[Required action]:
The whole listing is to be printed again exactly.

[Material to process]:

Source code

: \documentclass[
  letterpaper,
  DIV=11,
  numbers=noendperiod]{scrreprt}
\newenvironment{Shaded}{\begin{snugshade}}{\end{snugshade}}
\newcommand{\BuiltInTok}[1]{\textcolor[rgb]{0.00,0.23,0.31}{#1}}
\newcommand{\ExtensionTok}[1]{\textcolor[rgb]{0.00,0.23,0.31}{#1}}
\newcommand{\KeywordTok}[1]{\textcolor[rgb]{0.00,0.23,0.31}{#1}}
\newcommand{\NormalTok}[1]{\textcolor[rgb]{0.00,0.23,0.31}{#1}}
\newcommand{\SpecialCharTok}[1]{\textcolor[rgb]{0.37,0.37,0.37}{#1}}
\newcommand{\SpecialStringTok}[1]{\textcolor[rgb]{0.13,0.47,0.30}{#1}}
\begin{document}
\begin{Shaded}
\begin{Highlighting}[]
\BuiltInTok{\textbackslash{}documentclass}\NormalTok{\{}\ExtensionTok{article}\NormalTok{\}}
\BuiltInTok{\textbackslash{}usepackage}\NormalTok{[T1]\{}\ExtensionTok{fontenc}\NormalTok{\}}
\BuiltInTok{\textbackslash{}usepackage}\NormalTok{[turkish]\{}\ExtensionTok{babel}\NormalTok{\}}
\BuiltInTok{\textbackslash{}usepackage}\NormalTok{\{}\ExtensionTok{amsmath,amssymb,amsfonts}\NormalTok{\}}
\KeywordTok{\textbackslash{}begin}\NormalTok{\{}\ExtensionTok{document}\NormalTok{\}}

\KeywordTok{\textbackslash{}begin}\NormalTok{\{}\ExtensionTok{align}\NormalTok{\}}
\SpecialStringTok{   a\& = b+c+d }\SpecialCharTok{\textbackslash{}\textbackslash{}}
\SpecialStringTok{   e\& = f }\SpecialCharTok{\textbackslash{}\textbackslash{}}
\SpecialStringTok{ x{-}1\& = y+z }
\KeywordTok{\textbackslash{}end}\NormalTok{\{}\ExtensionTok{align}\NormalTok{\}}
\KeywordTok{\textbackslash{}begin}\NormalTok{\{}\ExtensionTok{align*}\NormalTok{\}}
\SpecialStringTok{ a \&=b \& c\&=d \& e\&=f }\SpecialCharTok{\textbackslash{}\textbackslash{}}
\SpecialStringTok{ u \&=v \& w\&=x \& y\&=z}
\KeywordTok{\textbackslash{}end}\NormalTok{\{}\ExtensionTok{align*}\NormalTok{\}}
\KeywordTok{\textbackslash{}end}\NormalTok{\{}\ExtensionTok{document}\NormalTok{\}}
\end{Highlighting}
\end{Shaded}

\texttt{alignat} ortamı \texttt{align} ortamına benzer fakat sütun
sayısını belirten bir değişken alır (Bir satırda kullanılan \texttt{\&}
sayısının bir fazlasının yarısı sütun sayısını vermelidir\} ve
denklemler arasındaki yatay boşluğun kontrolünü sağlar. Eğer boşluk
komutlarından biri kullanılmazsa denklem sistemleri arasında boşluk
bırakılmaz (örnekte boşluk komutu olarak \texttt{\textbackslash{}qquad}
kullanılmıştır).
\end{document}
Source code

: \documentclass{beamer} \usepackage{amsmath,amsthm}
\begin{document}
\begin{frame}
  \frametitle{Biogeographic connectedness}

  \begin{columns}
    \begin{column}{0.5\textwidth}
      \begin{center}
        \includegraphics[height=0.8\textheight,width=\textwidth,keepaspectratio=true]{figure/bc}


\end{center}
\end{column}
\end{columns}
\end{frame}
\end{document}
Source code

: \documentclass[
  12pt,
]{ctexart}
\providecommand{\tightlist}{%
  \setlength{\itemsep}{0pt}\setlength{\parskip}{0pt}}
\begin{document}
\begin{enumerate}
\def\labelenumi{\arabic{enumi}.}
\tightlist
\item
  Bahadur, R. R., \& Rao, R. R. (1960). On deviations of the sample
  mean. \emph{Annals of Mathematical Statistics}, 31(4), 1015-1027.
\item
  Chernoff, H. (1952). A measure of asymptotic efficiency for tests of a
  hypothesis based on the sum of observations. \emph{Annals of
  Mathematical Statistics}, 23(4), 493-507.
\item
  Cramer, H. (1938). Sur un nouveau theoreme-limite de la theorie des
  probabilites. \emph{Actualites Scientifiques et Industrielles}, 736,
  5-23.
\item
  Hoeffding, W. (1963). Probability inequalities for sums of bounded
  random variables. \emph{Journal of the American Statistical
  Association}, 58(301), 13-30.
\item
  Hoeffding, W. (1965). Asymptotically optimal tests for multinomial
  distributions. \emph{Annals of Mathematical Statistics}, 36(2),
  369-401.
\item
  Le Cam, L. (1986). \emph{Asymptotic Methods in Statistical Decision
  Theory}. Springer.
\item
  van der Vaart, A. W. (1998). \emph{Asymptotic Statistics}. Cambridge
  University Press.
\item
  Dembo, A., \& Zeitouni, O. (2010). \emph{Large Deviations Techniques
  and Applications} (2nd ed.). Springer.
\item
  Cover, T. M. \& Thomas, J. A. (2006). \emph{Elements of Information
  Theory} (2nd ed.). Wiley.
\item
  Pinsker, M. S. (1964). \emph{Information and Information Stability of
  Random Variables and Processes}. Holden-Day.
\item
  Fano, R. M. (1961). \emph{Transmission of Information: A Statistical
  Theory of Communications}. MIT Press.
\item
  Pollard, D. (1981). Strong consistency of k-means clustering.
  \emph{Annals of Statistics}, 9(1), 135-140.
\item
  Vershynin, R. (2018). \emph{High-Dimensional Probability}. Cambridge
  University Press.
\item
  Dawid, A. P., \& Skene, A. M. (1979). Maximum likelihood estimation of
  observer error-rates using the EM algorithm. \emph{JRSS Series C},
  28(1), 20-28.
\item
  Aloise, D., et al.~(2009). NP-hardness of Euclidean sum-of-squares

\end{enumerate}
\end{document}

[Answer box]:
Source code

: \documentclass[
  letterpaper,
  DIV=11,
  numbers=noendperiod]{scrreprt}
\newenvironment{Shaded}{\begin{snugshade}}{\end{snugshade}}
\newcommand{\BuiltInTok}[1]{\textcolor[rgb]{0.00,0.23,0.31}{#1}}
\newcommand{\ExtensionTok}[1]{\textcolor[rgb]{0.00,0.23,0.31}{#1}}
\newcommand{\KeywordTok}[1]{\textcolor[rgb]{0.00,0.23,0.31}{#1}}
\newcommand{\NormalTok}[1]{\textcolor[rgb]{0.00,0.23,0.31}{#1}}
\newcommand{\SpecialCharTok}[1]{\textcolor[rgb]{0.37,0.37,0.37}{#1}}
\newcommand{\SpecialStringTok}[1]{\textcolor[rgb]{0.13,0.47,0.30}{#1}}
\begin{document}
\begin{Shaded}
\begin{Highlighting}[]
\BuiltInTok{\textbackslash{}documentclass}\NormalTok{\{}\ExtensionTok{article}\NormalTok{\}}
\BuiltInTok{\textbackslash{}usepackage}\NormalTok{[T1]\{}\ExtensionTok{fontenc}\NormalTok{\}}
\BuiltInTok{\textbackslash{}usepackage}\NormalTok{[turkish]\{}\ExtensionTok{babel}\NormalTok{\}}
\BuiltInTok{\textbackslash{}usepackage}\NormalTok{\{}\ExtensionTok{amsmath,amssymb,amsfonts}\NormalTok{\}}
\KeywordTok{\textbackslash{}begin}\NormalTok{\{}\ExtensionTok{document}\NormalTok{\}}

\KeywordTok{\textbackslash{}begin}\NormalTok{\{}\ExtensionTok{align}\NormalTok{\}}
\SpecialStringTok{   a\& = b+c+d }\SpecialCharTok{\textbackslash{}\textbackslash{}}
\SpecialStringTok{   e\& = f }\SpecialCharTok{\textbackslash{}\textbackslash{}}
\SpecialStringTok{ x{-}1\& = y+z }
\KeywordTok{\textbackslash{}end}\NormalTok{\{}\ExtensionTok{align}\NormalTok{\}}
\KeywordTok{\textbackslash{}begin}\NormalTok{\{}\ExtensionTok{align*}\NormalTok{\}}
\SpecialStringTok{ a \&=b \& c\&=d \& e\&=f }\SpecialCharTok{\textbackslash{}\textbackslash{}}
\SpecialStringTok{ u \&=v \& w\&=x \& y\&=z}
\KeywordTok{\textbackslash{}end}\NormalTok{\{}\ExtensionTok{align*}\NormalTok{\}}
\KeywordTok{\textbackslash{}end}\NormalTok{\{}\ExtensionTok{document}\NormalTok{\}}
\end{Highlighting}
\end{Shaded}

\texttt{alignat} ortamı \texttt{align} ortamına benzer fakat sütun
sayısını belirten bir değişken alır (Bir satırda kullanılan \texttt{\&}
sayısının bir fazlasının yarısı sütun sayısını vermelidir\} ve
denklemler arasındaki yatay boşluğun kontrolünü sağlar. Eğer boşluk
komutlarından biri kullanılmazsa denklem sistemleri arasında boşluk
bırakılmaz (örnekte boşluk komutu olarak \texttt{\textbackslash{}qquad}
kullanılmıştır).
\end{document}
Source code

: \documentclass{beamer} \usepackage{amsmath,amsthm}
\begin{document}
\begin{frame}
  \frametitle{Biogeographic connectedness}

  \begin{columns}
    \begin{column}{0.5\textwidth}
      \begin{center}
        \includegraphics[height=0.8\textheight,width=\textwidth,keepaspectratio=true]{figure/bc}


\end{center}
\end{column}
\end{columns}
\end{frame}
\end{document}
Source code

: \documentclass[
  12pt,
]{ctexart}
\providecommand{\tightlist}{%
  \setlength{\itemsep}{0pt}\setlength{\parskip}{0pt}}
\begin{document}
\begin{enumerate}
\def\labelenumi{\arabic{enumi}.}
\tightlist
\item
  Bahadur, R. R., \& Rao, R. R. (1960). On deviations of the sample
  mean. \emph{Annals of Mathematical Statistics}, 31(4), 1015-1027.
\item
  Chernoff, H. (1952). A measure of asymptotic efficiency for tests of a
  hypothesis based on the sum of observations. \emph{Annals of
  Mathematical Statistics}, 23(4), 493-507.
\item
  Cramer, H. (1938). Sur un nouveau theoreme-limite de la theorie des
  probabilites. \emph{Actualites Scientifiques et Industrielles}, 736,
  5-23.
\item
  Hoeffding, W. (1963). Probability inequalities for sums of bounded
  random variables. \emph{Journal of the American Statistical
  Association}, 58(301), 13-30.
\item
  Hoeffding, W. (1965). Asymptotically optimal tests for multinomial
  distributions. \emph{Annals of Mathematical Statistics}, 36(2),
  369-401.
\item
  Le Cam, L. (1986). \emph{Asymptotic Methods in Statistical Decision
  Theory}. Springer.
\item
  van der Vaart, A. W. (1998). \emph{Asymptotic Statistics}. Cambridge
  University Press.
\item
  Dembo, A., \& Zeitouni, O. (2010). \emph{Large Deviations Techniques
  and Applications} (2nd ed.). Springer.
\item
  Cover, T. M. \& Thomas, J. A. (2006). \emph{Elements of Information
  Theory} (2nd ed.). Wiley.
\item
  Pinsker, M. S. (1964). \emph{Information and Information Stability of
  Random Variables and Processes}. Holden-Day.
\item
  Fano, R. M. (1961). \emph{Transmission of Information: A Statistical
  Theory of Communications}. MIT Press.
\item
  Pollard, D. (1981). Strong consistency of k-means clustering.
  \emph{Annals of Statistics}, 9(1), 135-140.
\item
  Vershynin, R. (2018). \emph{High-Dimensional Probability}. Cambridge
  University Press.
\item
  Dawid, A. P., \& Skene, A. M. (1979). Maximum likelihood estimation of
  observer error-rates using the EM algorithm. \emph{JRSS Series C},
  28(1), 20-28.
\item
  Aloise, D., et al.~(2009). NP-hardness of Euclidean sum-of-squares

\end{enumerate}
\end{document}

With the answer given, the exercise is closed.